Des grands parents aux parents.

Des parents aux enfants.Instant intimes, instants fragiles.

De génération en génération.

Elle se fait chaude et solide pour les petits.

Que les grands faisaient, cachés à l’abri de son silence. 

Dans les après-midi d’été ou les soirs d’hiver.

Alors la vie marquait le pas. 

Le temps s’arrêtait juste pour cet instant.

Dans la crainte de l’attente, fumait une bassine d’eau.

Les veilles savaient, la jeune femme souffrait, l’enfant naissait. 

Aujourd’hui, les enfants sont peu nombreux. 

Et les parent sont plus vieux. 

A vouloir toujours plus facile, le temps s’en va. 

Reste les grandes vacances de l’été. 

Les petits-enfants et toute la vie, l’espace de ce temps reviennent. 

S’ouvrent les volets. Un rayon de soleil, rempli de plaisir, 

Vient caresser la vielle table de la cuisine. 

Les portes des chambres, parfois claquent, ivres de courant d’air. 
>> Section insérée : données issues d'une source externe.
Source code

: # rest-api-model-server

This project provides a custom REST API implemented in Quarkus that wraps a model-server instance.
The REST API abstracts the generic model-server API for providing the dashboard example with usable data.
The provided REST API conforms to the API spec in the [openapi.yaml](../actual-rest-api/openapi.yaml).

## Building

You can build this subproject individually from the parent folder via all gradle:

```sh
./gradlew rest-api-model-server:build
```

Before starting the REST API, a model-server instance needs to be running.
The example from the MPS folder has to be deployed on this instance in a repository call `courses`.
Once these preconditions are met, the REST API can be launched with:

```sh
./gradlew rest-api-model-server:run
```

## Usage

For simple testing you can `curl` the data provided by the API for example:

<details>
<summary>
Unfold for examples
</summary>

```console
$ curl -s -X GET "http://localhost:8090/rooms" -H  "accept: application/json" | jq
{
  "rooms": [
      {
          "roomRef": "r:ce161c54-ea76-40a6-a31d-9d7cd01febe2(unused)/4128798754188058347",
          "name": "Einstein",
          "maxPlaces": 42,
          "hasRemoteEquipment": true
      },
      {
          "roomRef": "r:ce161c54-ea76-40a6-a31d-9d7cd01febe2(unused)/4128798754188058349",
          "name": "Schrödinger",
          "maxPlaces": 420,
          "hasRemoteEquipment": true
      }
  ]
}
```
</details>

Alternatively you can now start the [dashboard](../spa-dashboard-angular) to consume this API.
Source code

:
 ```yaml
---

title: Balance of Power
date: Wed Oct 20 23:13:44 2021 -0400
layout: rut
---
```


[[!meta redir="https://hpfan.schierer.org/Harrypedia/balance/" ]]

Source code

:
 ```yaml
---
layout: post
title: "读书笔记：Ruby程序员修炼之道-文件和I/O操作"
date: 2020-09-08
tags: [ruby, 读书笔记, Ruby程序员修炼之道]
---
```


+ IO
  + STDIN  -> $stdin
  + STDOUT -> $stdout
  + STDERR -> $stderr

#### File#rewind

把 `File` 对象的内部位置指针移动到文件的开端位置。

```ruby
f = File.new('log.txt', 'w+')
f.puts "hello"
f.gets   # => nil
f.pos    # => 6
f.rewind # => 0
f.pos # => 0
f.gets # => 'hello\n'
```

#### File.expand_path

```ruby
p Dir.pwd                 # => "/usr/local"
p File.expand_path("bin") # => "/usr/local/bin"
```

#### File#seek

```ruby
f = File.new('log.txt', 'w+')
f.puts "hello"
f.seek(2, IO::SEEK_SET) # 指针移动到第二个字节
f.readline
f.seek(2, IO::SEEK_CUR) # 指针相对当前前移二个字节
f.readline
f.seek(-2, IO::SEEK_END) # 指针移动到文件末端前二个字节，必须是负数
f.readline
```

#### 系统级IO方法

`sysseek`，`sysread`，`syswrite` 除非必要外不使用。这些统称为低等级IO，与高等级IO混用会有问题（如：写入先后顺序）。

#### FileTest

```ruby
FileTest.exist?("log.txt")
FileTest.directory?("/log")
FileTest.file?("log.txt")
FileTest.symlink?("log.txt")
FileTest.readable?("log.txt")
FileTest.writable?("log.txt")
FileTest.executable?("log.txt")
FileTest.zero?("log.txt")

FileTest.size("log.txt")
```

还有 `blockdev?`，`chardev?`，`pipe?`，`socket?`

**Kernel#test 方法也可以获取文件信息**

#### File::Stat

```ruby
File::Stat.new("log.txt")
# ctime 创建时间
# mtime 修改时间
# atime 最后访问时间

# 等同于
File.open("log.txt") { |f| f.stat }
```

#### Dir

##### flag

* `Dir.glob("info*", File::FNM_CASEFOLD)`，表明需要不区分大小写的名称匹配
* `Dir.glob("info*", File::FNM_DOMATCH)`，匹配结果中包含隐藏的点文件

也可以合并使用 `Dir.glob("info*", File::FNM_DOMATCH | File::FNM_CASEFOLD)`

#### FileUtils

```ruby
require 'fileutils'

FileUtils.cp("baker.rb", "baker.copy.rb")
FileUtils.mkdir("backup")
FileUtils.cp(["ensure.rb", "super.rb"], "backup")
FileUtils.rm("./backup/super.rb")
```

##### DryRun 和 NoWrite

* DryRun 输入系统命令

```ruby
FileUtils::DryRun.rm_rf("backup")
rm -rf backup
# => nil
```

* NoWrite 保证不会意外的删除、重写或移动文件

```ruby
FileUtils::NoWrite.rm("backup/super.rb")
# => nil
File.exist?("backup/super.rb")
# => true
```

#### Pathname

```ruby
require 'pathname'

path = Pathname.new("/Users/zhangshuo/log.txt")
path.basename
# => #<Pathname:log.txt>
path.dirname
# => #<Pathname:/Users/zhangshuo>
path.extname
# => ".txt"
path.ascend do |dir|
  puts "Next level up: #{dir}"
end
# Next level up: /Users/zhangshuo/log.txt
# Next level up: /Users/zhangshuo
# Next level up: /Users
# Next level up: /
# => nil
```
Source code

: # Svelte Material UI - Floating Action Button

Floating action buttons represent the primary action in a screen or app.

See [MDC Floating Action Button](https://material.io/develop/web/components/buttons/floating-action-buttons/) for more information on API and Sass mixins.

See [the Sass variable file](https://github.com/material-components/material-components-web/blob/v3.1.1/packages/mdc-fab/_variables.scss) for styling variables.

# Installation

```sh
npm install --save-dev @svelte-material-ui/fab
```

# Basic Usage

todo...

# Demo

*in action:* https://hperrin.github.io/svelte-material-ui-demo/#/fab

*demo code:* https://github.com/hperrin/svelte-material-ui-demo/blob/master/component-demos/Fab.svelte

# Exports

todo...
Déversant les cris des arrière-arrière-petits-enfants,

Nées à la ville… 

Pour l’instant, la neige fond avec prudence. 

De peur de réveiller la nature trop tôt. 

Il lui faut attendre encore tout le printemps. 

Déjà une auto sur le chemin ? 

Elle n’attend personne avant l’été. 

Un homme en descend.

Chaudement vêtu dans son pardessus noir. 

Une pancarte dans une main, un marteau dans l’autre. 

Il approche de son entrée.

Plaque l’affiche en plastique rouge contre son mur. 

D’un coup de marteau enfonce le clou. 

Fais trois pas en arrière pour s’assurer de son travail et repart. 

Ce bout de plastique rouge déchire la tranquillité de ce lieu,

D’un cri  « A VENDRE »  et voilà toute une histoire qui s’efface. 

Puis le silence reprend le dessus. 

A peine dérangée par des plaques de neige tombant du toit.

Une maison attend blottie au creux d’une colline.

Une maison depuis la fin de l’été dernier.